Reproduce, from the lines below, exactly the stretch that begins at the line containing "rbac.roleBindings[3].name | string" and ends at the line containing "rbac.roleBindings[4].name | string", both included.

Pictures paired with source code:
>>>

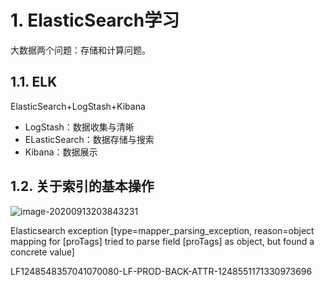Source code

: # 1. ElasticSearch学习

大数据两个问题：存储和计算问题。

## 1.1. ELK

ElasticSearch+LogStash+Kibana

- LogStash：数据收集与清晰
- ELasticSearch：数据存储与搜索
- Kibana：数据展示

## 1.2. 关于索引的基本操作

![image-20200913203843231](https://r2.129870.xyz/img/20200913203843.png)

Elasticsearch exception [type=mapper_parsing_exception, reason=object mapping for [proTags] tried to parse field [proTags] as object, but found a concrete value]

LF1248548357041070080-LF-PROD-BACK-ATTR-1248551171330973696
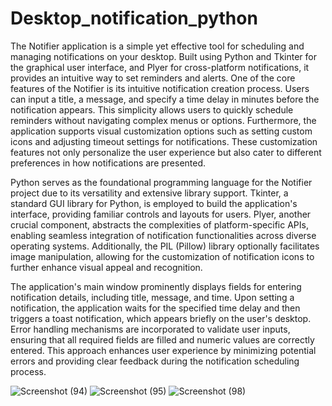 # Desktop_notification_python
The Notifier application is a simple yet effective tool for scheduling and managing notifications on your desktop. Built using Python and Tkinter for the graphical user interface, and Plyer for cross-platform notifications, it provides an intuitive way to set reminders and alerts.
One of the core features of the Notifier is its intuitive notification creation process. Users can input a title, a message, and specify a time delay in minutes before the notification appears. This simplicity allows users to quickly schedule reminders without navigating complex menus or options. Furthermore, the application supports visual customization options such as setting custom icons and adjusting timeout settings for notifications. These customization features not only personalize the user experience but also cater to different preferences in how notifications are presented.

Python serves as the foundational programming language for the Notifier project due to its versatility and extensive library support. Tkinter, a standard GUI library for Python, is employed to build the application's interface, providing familiar controls and layouts for users. Plyer, another crucial component, abstracts the complexities of platform-specific APIs, enabling seamless integration of notification functionalities across diverse operating systems. Additionally, the PIL (Pillow) library optionally facilitates image manipulation, allowing for the customization of notification icons to further enhance visual appeal and recognition.

The application's main window prominently displays fields for entering notification details, including title, message, and time. Upon setting a notification, the application waits for the specified time delay and then triggers a toast notification, which appears briefly on the user's desktop. Error handling mechanisms are incorporated to validate user inputs, ensuring that all required fields are filled and numeric values are correctly entered. This approach enhances user experience by minimizing potential errors and providing clear feedback during the notification scheduling process.



![Screenshot (94)](https://github.com/Sarcletred/Desktop_notification_python/assets/135229520/8fa8f3d9-33f4-478b-a8d5-e8e6a11b2b72)
![Screenshot (95)](https://github.com/Sarcletred/Desktop_notification_python/assets/135229520/0c8a21fb-babc-4408-b6f4-8848c51ad00d)
![Screenshot (98)](https://github.com/Sarcletred/Desktop_notification_python/assets/135229520/56e18e02-1a24-435d-9dcb-dbb81a478923)
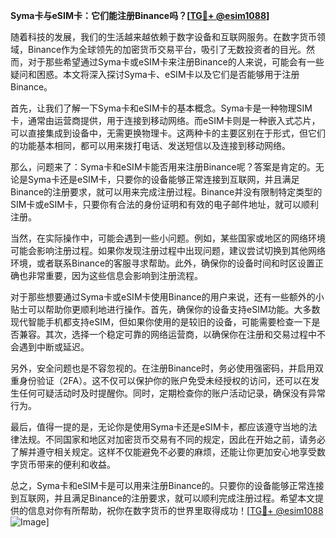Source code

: **Syma卡与eSIM卡：它们能注册Binance吗？[[TG💪+ @esim1088](https://t.me/s/esim1088)]**

随着科技的发展，我们的生活越来越依赖于数字设备和互联网服务。在数字货币领域，Binance作为全球领先的加密货币交易平台，吸引了无数投资者的目光。然而，对于那些希望通过Syma卡或eSIM卡来注册Binance的人来说，可能会有一些疑问和困惑。本文将深入探讨Syma卡、eSIM卡以及它们是否能够用于注册Binance。

首先，让我们了解一下Syma卡和eSIM卡的基本概念。Syma卡是一种物理SIM卡，通常由运营商提供，用于连接到移动网络。而eSIM卡则是一种嵌入式芯片，可以直接集成到设备中，无需更换物理卡。这两种卡的主要区别在于形式，但它们的功能基本相同，都可以用来拨打电话、发送短信以及连接到移动网络。

那么，问题来了：Syma卡和eSIM卡能否用来注册Binance呢？答案是肯定的。无论是Syma卡还是eSIM卡，只要你的设备能够正常连接到互联网，并且满足Binance的注册要求，就可以用来完成注册过程。Binance并没有限制特定类型的SIM卡或eSIM卡，只要你有合法的身份证明和有效的电子邮件地址，就可以顺利注册。

当然，在实际操作中，可能会遇到一些小问题。例如，某些国家或地区的网络环境可能会影响注册过程。如果你发现注册过程中出现问题，建议尝试切换到其他网络环境，或者联系Binance的客服寻求帮助。此外，确保你的设备时间和时区设置正确也非常重要，因为这些信息会影响到注册流程。

对于那些想要通过Syma卡或eSIM卡使用Binance的用户来说，还有一些额外的小贴士可以帮助你更顺利地进行操作。首先，确保你的设备支持eSIM功能。大多数现代智能手机都支持eSIM，但如果你使用的是较旧的设备，可能需要检查一下是否兼容。其次，选择一个稳定可靠的网络运营商，以确保你在注册和交易过程中不会遇到中断或延迟。

另外，安全问题也是不容忽视的。在注册Binance时，务必使用强密码，并启用双重身份验证（2FA）。这不仅可以保护你的账户免受未经授权的访问，还可以在发生任何可疑活动时及时提醒你。同时，定期检查你的账户活动记录，确保没有异常行为。

最后，值得一提的是，无论你是使用Syma卡还是eSIM卡，都应该遵守当地的法律法规。不同国家和地区对加密货币交易有不同的规定，因此在开始之前，请务必了解并遵守相关规定。这样不仅能避免不必要的麻烦，还能让你更加安心地享受数字货币带来的便利和收益。

总之，Syma卡和eSIM卡是可以用来注册Binance的。只要你的设备能够正常连接到互联网，并且满足Binance的注册要求，就可以顺利完成注册过程。希望本文提供的信息对你有所帮助，祝你在数字货币的世界里取得成功！[[TG💪+ @esim1088](https://t.me/s/esim1088) ![Image](https://i.postimg.cc/4NQfJmqS/Snipaste-2025-05-13-00-14-12.png)]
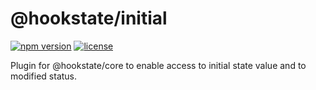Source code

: # @hookstate/initial

[![npm version](https://badge.fury.io/js/%40hookstate%2Finitial.svg)](https://badge.fury.io/js/%40hookstate%2Finitial) [![license](https://img.shields.io/github/license/avkonst/hookstate)](https://img.shields.io/github/license/avkonst/hookstate)

Plugin for @hookstate/core to enable access to initial state value and to modified status.
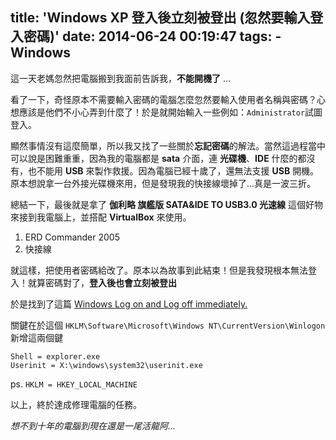 title: 'Windows XP 登入後立刻被登出 (忽然要輸入登入密碼)'
date: 2014-06-24 00:19:47
tags:
	- Windows
---

這一天老媽忽然把電腦搬到我面前告訴我，**不能開機了** ...

看了一下，奇怪原本不需要輸入密碼的電腦怎麼忽然要輸入使用者名稱與密碼？心想應該是他們不小心弄到什麼了！於是就開始輸入一些例如：`Administrator`試圖登入。

顯然事情沒有這麼簡單，所以我又找了一些關於**忘記密碼**的解法。當然這過程當中可以說是困難重重，因為我的電腦都是 **sata** 介面，連 **光碟機**、**IDE** 什麼的都沒有，也不能用 **USB** 來製作救援。因為電腦已經十歲了，還無法支援 **USB** 開機。原本想說拿一台外接光碟機來用，但是發現我的快接線壞掉了...真是一波三折。

總結一下，最後就是拿了 **伽利略 旗艦版 SATA&IDE TO USB3.0 光速線** 這個好物來接到我電腦上，並搭配 **VirtualBox** 來使用。

1. ERD Commander 2005
2. 快接線

就這樣，把使用者密碼給改了。原本以為故事到此結束！但是我發現根本無法登入！就算密碼對了，**登入後也會立刻被登出**

於是找到了這篇 [Windows Log on and Log off immediately.](http://support.microsoft.com/kb/555648/en-us)

關鍵在於這個 `HKLM\Software\Microsoft\Windows NT\CurrentVersion\Winlogon` 新增這兩個鍵

	Shell = explorer.exe
	Userinit = X:\windows\system32\userinit.exe

ps. `HKLM = HKEY_LOCAL_MACHINE`

以上，終於達成修理電腦的任務。


*想不到十年的電腦到現在還是一尾活龍阿...*

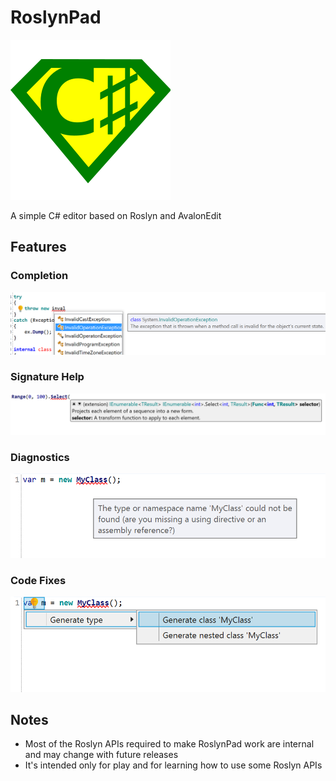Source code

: # RoslynPad

![RoslynPad](src/RoslynPad/Resources/RoslynPad.png)

A simple C# editor based on Roslyn and AvalonEdit

## Features

### Completion

![Completion](docs/Completion.png)

### Signature Help

![Signature Help](docs/SignatureHelp.png)

### Diagnostics

![Diagnostics](docs/Diagnostics.png)

### Code Fixes

![Code Fixes](docs/CodeFixes.png)

## Notes

* Most of the Roslyn APIs required to make RoslynPad work are internal and may change with future releases
* It's intended only for play and for learning how to use some Roslyn APIs
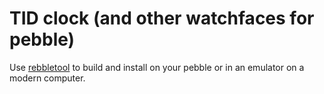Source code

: # TID clock (and other watchfaces for pebble)

Use [rebbletool](https://github.com/richinfante/rebbletool) to build and install on your pebble or in an emulator on a modern computer.
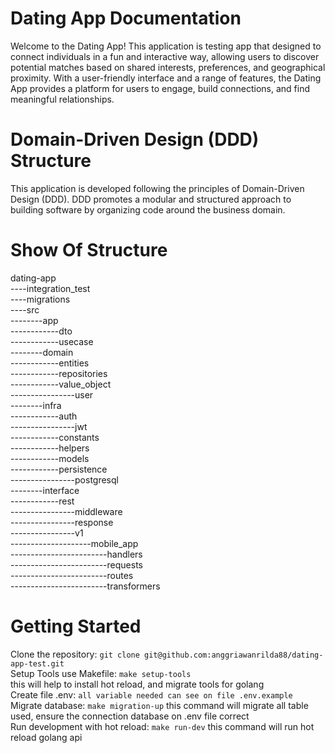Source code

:# Dating App Documentation
Welcome to the Dating App! This application is testing app that designed to connect individuals in a fun and interactive way, allowing users to discover potential matches based on shared interests, preferences, and geographical proximity. With a user-friendly interface and a range of features, the Dating App provides a platform for users to engage, build connections, and find meaningful relationships.

# Domain-Driven Design (DDD) Structure
This application is developed following the principles of Domain-Driven Design (DDD). DDD promotes a modular and structured approach to building software by organizing code around the business domain.

# Show Of Structure

dating-app <br />
----integration_test <br />
----migrations <br />
----src <br />
--------app <br />
------------dto <br />
------------usecase <br />
--------domain <br />
------------entities <br />
------------repositories <br />
------------value_object <br />
----------------user <br />
--------infra <br />
------------auth <br />
----------------jwt <br />
------------constants <br />
------------helpers <br />
------------models <br />
------------persistence <br />
----------------postgresql <br />
--------interface <br />
------------rest <br />
----------------middleware <br />
----------------response <br />
----------------v1 <br />
--------------------mobile_app <br />
------------------------handlers <br />
------------------------requests <br />
------------------------routes <br />
------------------------transformers <br />

# Getting Started
Clone the repository: `git clone git@github.com:anggriawanrilda88/dating-app-test.git` <br />
Setup Tools use Makefile: `make setup-tools`<br />
this will help to install hot reload, and migrate tools for golang<br />
Create file .env: `all variable needed can see on file .env.example`<br />
Migrate database: `make migration-up` this command will migrate all table used, ensure the connection database on .env file correct<br />
Run development with hot reload: `make run-dev` this command will run hot reload golang api<br />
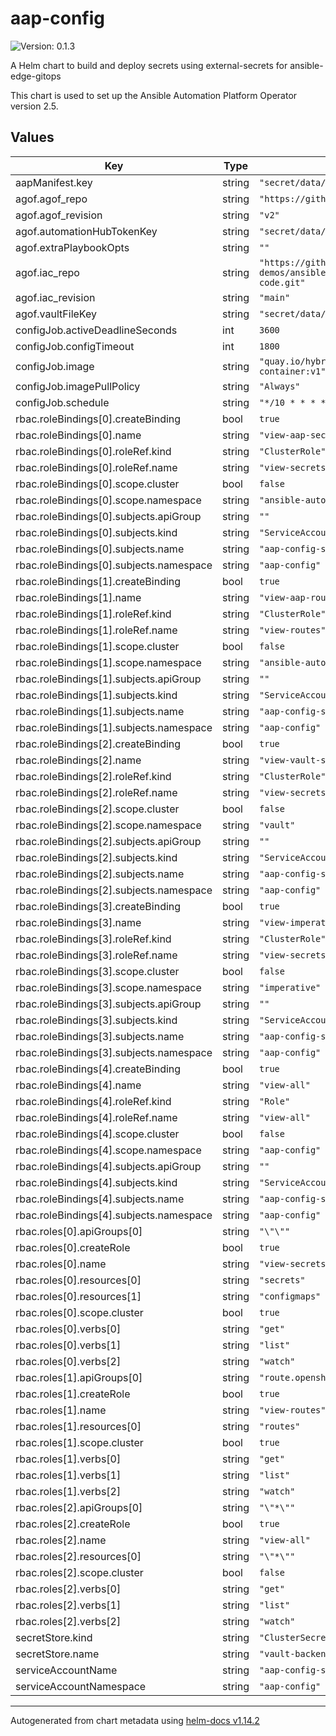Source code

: # aap-config

![Version: 0.1.3](https://img.shields.io/badge/Version-0.1.3-informational?style=flat-square)

A Helm chart to build and deploy secrets using external-secrets for ansible-edge-gitops

This chart is used to set up the Ansible Automation Platform Operator version 2.5.

## Values

| Key | Type | Default | Description |
|-----|------|---------|-------------|
| aapManifest.key | string | `"secret/data/hub/aap-manifest"` |  |
| agof.agof_repo | string | `"https://github.com/validatedpatterns/agof.git"` |  |
| agof.agof_revision | string | `"v2"` |  |
| agof.automationHubTokenKey | string | `"secret/data/hub/automation-hub-token"` |  |
| agof.extraPlaybookOpts | string | `""` |  |
| agof.iac_repo | string | `"https://github.com/validatedpatterns-demos/ansible-edge-gitops-hmi-config-as-code.git"` |  |
| agof.iac_revision | string | `"main"` |  |
| agof.vaultFileKey | string | `"secret/data/hub/agof-vault-file"` |  |
| configJob.activeDeadlineSeconds | int | `3600` |  |
| configJob.configTimeout | int | `1800` |  |
| configJob.image | string | `"quay.io/hybridcloudpatterns/imperative-container:v1"` |  |
| configJob.imagePullPolicy | string | `"Always"` |  |
| configJob.schedule | string | `"*/10 * * * *"` |  |
| rbac.roleBindings[0].createBinding | bool | `true` |  |
| rbac.roleBindings[0].name | string | `"view-aap-secrets-cms"` |  |
| rbac.roleBindings[0].roleRef.kind | string | `"ClusterRole"` |  |
| rbac.roleBindings[0].roleRef.name | string | `"view-secrets-cms"` |  |
| rbac.roleBindings[0].scope.cluster | bool | `false` |  |
| rbac.roleBindings[0].scope.namespace | string | `"ansible-automation-platform"` |  |
| rbac.roleBindings[0].subjects.apiGroup | string | `""` |  |
| rbac.roleBindings[0].subjects.kind | string | `"ServiceAccount"` |  |
| rbac.roleBindings[0].subjects.name | string | `"aap-config-sa"` |  |
| rbac.roleBindings[0].subjects.namespace | string | `"aap-config"` |  |
| rbac.roleBindings[1].createBinding | bool | `true` |  |
| rbac.roleBindings[1].name | string | `"view-aap-routes"` |  |
| rbac.roleBindings[1].roleRef.kind | string | `"ClusterRole"` |  |
| rbac.roleBindings[1].roleRef.name | string | `"view-routes"` |  |
| rbac.roleBindings[1].scope.cluster | bool | `false` |  |
| rbac.roleBindings[1].scope.namespace | string | `"ansible-automation-platform"` |  |
| rbac.roleBindings[1].subjects.apiGroup | string | `""` |  |
| rbac.roleBindings[1].subjects.kind | string | `"ServiceAccount"` |  |
| rbac.roleBindings[1].subjects.name | string | `"aap-config-sa"` |  |
| rbac.roleBindings[1].subjects.namespace | string | `"aap-config"` |  |
| rbac.roleBindings[2].createBinding | bool | `true` |  |
| rbac.roleBindings[2].name | string | `"view-vault-secrets-cms"` |  |
| rbac.roleBindings[2].roleRef.kind | string | `"ClusterRole"` |  |
| rbac.roleBindings[2].roleRef.name | string | `"view-secrets-cms"` |  |
| rbac.roleBindings[2].scope.cluster | bool | `false` |  |
| rbac.roleBindings[2].scope.namespace | string | `"vault"` |  |
| rbac.roleBindings[2].subjects.apiGroup | string | `""` |  |
| rbac.roleBindings[2].subjects.kind | string | `"ServiceAccount"` |  |
| rbac.roleBindings[2].subjects.name | string | `"aap-config-sa"` |  |
| rbac.roleBindings[2].subjects.namespace | string | `"aap-config"` |  |
| rbac.roleBindings[3].createBinding | bool | `true` |  |
| rbac.roleBindings[3].name | string | `"view-imperative-secrets-cms"` |  |
| rbac.roleBindings[3].roleRef.kind | string | `"ClusterRole"` |  |
| rbac.roleBindings[3].roleRef.name | string | `"view-secrets-cms"` |  |
| rbac.roleBindings[3].scope.cluster | bool | `false` |  |
| rbac.roleBindings[3].scope.namespace | string | `"imperative"` |  |
| rbac.roleBindings[3].subjects.apiGroup | string | `""` |  |
| rbac.roleBindings[3].subjects.kind | string | `"ServiceAccount"` |  |
| rbac.roleBindings[3].subjects.name | string | `"aap-config-sa"` |  |
| rbac.roleBindings[3].subjects.namespace | string | `"aap-config"` |  |
| rbac.roleBindings[4].createBinding | bool | `true` |  |
| rbac.roleBindings[4].name | string | `"view-all"` |  |
| rbac.roleBindings[4].roleRef.kind | string | `"Role"` |  |
| rbac.roleBindings[4].roleRef.name | string | `"view-all"` |  |
| rbac.roleBindings[4].scope.cluster | bool | `false` |  |
| rbac.roleBindings[4].scope.namespace | string | `"aap-config"` |  |
| rbac.roleBindings[4].subjects.apiGroup | string | `""` |  |
| rbac.roleBindings[4].subjects.kind | string | `"ServiceAccount"` |  |
| rbac.roleBindings[4].subjects.name | string | `"aap-config-sa"` |  |
| rbac.roleBindings[4].subjects.namespace | string | `"aap-config"` |  |
| rbac.roles[0].apiGroups[0] | string | `"\"\""` |  |
| rbac.roles[0].createRole | bool | `true` |  |
| rbac.roles[0].name | string | `"view-secrets-cms"` |  |
| rbac.roles[0].resources[0] | string | `"secrets"` |  |
| rbac.roles[0].resources[1] | string | `"configmaps"` |  |
| rbac.roles[0].scope.cluster | bool | `true` |  |
| rbac.roles[0].verbs[0] | string | `"get"` |  |
| rbac.roles[0].verbs[1] | string | `"list"` |  |
| rbac.roles[0].verbs[2] | string | `"watch"` |  |
| rbac.roles[1].apiGroups[0] | string | `"route.openshift.io"` |  |
| rbac.roles[1].createRole | bool | `true` |  |
| rbac.roles[1].name | string | `"view-routes"` |  |
| rbac.roles[1].resources[0] | string | `"routes"` |  |
| rbac.roles[1].scope.cluster | bool | `true` |  |
| rbac.roles[1].verbs[0] | string | `"get"` |  |
| rbac.roles[1].verbs[1] | string | `"list"` |  |
| rbac.roles[1].verbs[2] | string | `"watch"` |  |
| rbac.roles[2].apiGroups[0] | string | `"\"*\""` |  |
| rbac.roles[2].createRole | bool | `true` |  |
| rbac.roles[2].name | string | `"view-all"` |  |
| rbac.roles[2].resources[0] | string | `"\"*\""` |  |
| rbac.roles[2].scope.cluster | bool | `false` |  |
| rbac.roles[2].verbs[0] | string | `"get"` |  |
| rbac.roles[2].verbs[1] | string | `"list"` |  |
| rbac.roles[2].verbs[2] | string | `"watch"` |  |
| secretStore.kind | string | `"ClusterSecretStore"` |  |
| secretStore.name | string | `"vault-backend"` |  |
| serviceAccountName | string | `"aap-config-sa"` |  |
| serviceAccountNamespace | string | `"aap-config"` |  |

----------------------------------------------
Autogenerated from chart metadata using [helm-docs v1.14.2](https://github.com/norwoodj/helm-docs/releases/v1.14.2)
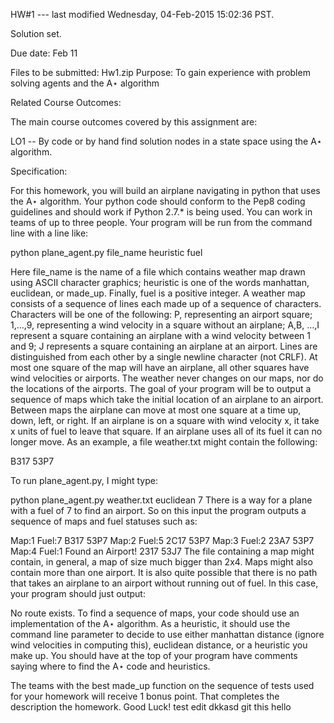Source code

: HW#1 --- last modified Wednesday, 04-Feb-2015 15:02:36 PST.

Solution set.

Due date: Feb 11

Files to be submitted:
  Hw1.zip
Purpose: To gain experience with problem solving agents and the A⋆ algorithm

Related Course Outcomes:

The main course outcomes covered by this assignment are:

LO1 -- By code or by hand find solution nodes in a state space using the A⋆ algorithm.

Specification:

For this homework, you will build an airplane navigating in python that uses the A⋆ algorithm. 
Your python code should conform to the Pep8 coding guidelines and should work if Python 2.7.* 
is being used. You can work in teams of up to three people. 
Your program will be run from the command line with a line like:

python plane_agent.py file_name heuristic fuel

Here file_name is the name of a file which contains weather map drawn using ASCII character 
graphics; heuristic is one of the words manhattan, euclidean, or made_up. Finally, fuel is 
a positive integer. A weather map consists of a sequence of lines each made up of a sequence of 
characters. Characters will be one of the following: P, representing an airport square; 1,...,9, 
representing a wind velocity in a square without an airplane; A,B, ...,I represent a square 
containing an airplane with a wind velocity between 1 and 9; J represents a square containing 
an airplane at an airport. Lines are distinguished from each other by a single newline 
character (not CRLF). At most one square of the map will have an airplane, all other squares 
have wind velocities or airports. The weather never changes on our maps, nor do the locations 
of the airports. The goal of your program will be to output a sequence of maps which take the 
initial location of an airplane to an airport. Between maps the airplane can move at most one 
square at a time up, down, left, or right. If an airplane is on a square with wind 
velocity x, it take x units of fuel to leave that square. If an airplane uses all of its fuel 
it can no longer move. As an example, a file weather.txt might contain the following:

B317
53P7

To run plane_agent.py, I might type:

python plane_agent.py weather.txt euclidean 7
There is a way for a plane with a fuel of 7 to find an airport. So on this input the program outputs a sequence of maps and fuel statuses such as:

Map:1 Fuel:7
B317
53P7
Map:2 Fuel:5
2C17
53P7
Map:3 Fuel:2
23A7
53P7
Map:4 Fuel:1 Found an Airport!
2317
53J7
The file containing a map might contain, in general, a map of size much bigger than 2x4. Maps might also contain more than one airport. It is also quite possible that there is no path that takes an airplane to an airport without running out of fuel. In this case, your program should just output:

No route exists.
To find a sequence of maps, your code should use an implementation of the A⋆ algorithm. As a heuristic, it should use the command line parameter to decide to use either manhattan distance (ignore wind velocities in computing this), euclidean distance, or a heuristic you make up. You should have at the top of your program have comments saying where to find the A⋆ code and heuristics.

The teams with the best made_up function on the sequence of tests used for your homework will receive 1 bonus point. That completes the description the homework. Good Luck!
test edit
dkkasd
git this
hello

<<<

* _RESPONSE BOX_
| rbac.roleBindings[3].name | string | `"view-imperative-secrets-cms"` |  |
| rbac.roleBindings[3].roleRef.kind | string | `"ClusterRole"` |  |
| rbac.roleBindings[3].roleRef.name | string | `"view-secrets-cms"` |  |
| rbac.roleBindings[3].scope.cluster | bool | `false` |  |
| rbac.roleBindings[3].scope.namespace | string | `"imperative"` |  |
| rbac.roleBindings[3].subjects.apiGroup | string | `""` |  |
| rbac.roleBindings[3].subjects.kind | string | `"ServiceAccount"` |  |
| rbac.roleBindings[3].subjects.name | string | `"aap-config-sa"` |  |
| rbac.roleBindings[3].subjects.namespace | string | `"aap-config"` |  |
| rbac.roleBindings[4].createBinding | bool | `true` |  |
| rbac.roleBindings[4].name | string | `"view-all"` |  |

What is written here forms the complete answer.